AH, mais cela c’est Cuba. Ce sont des chiffres vérifiés de l’ambassade de France, vous les trouvez aussi dans tous les guides. Tout est vrai dans le livre. J’ai fait extrêmement attention à vérifier. Et puis surtout il se trouve que de Cuba il y a assez peu d’articles dans la presse internationale. En France pendant deux, trois ans, le service politique du monde a été extrêmement présent sur les terrains. Pour pleines de raisons les relations entre Cuba et l’Union européenne ce sont beaucoup arrangées en ce moment là. Quand les événements de 2003 se sont passés, cela a beaucoup choqué. Alors Raúl Rivero comme je le raconte, la plus grande partie de ses articles étaient publiés et repris en France ou en Espagne dans les années qui ont suivi, donc 2004-2005 au moment que j’ai écrit le livre et tout ce que Juan Valero dit est vrai, attesté par la presse française, attesté par reporteurs sans frontière, ce sont des infos de première main, tout est juste là.

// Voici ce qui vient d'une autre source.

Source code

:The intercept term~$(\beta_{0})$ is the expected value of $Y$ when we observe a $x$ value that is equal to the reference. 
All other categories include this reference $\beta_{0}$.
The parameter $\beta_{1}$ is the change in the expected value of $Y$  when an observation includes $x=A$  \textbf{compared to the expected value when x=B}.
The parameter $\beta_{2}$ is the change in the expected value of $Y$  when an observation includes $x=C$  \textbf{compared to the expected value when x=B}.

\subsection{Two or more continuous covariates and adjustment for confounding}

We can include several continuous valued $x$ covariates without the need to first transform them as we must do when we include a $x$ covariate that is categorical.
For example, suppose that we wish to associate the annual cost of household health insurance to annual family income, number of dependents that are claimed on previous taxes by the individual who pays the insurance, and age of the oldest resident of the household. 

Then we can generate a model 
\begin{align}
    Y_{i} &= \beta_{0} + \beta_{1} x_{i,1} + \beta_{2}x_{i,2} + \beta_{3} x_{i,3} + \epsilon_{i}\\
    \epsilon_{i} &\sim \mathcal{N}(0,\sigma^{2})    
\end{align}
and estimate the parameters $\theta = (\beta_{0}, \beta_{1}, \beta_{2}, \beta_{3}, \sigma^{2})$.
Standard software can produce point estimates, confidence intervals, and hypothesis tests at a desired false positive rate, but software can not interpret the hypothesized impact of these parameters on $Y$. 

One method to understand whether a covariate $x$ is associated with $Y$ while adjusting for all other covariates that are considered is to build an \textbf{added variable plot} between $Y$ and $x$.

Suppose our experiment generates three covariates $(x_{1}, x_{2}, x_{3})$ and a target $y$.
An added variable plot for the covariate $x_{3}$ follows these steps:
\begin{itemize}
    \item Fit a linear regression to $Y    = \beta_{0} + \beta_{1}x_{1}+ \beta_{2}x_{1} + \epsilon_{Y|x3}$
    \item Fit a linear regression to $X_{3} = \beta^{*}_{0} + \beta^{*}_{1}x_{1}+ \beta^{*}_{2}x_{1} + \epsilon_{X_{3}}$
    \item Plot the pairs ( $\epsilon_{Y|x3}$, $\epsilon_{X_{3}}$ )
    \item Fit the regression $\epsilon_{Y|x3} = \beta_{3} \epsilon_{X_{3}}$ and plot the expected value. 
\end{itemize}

Mais cette critique est venue d’une journaliste, qui se nomme experte de l’Amérique du Sud …

Oui, j’ai lu dans vos papiers, mais je ne la connais pas. Et sur Internet les gens mettent ce qu’ils veulent.

Ces, critiques, ça va m’énerver ces critiques, parce que les chiffres sont données de Cuba, ce n’est pas moi qui les donne. C’est à dire que Cuba depuis très longtemps a fait un effort très important d’échange de collaboration avec le Venezuela et avec la Colombie en particulier. Alors quand je dis que 20 000 médecins vont régulièrement annuellement travailler au Venezuela c’est le chiffre cubain. C’est vrai.

Le conflit élucidé avec l’exposé annoncé contre l’impérialisme américain qui apparaît un peu comme un service involontaire donné au régime cubain se vaporise finalement sous la pression du besoin de culture. La réponse envers ces problèmes difficiles avec le besoin de culture, n’est-elle pas un peu facile?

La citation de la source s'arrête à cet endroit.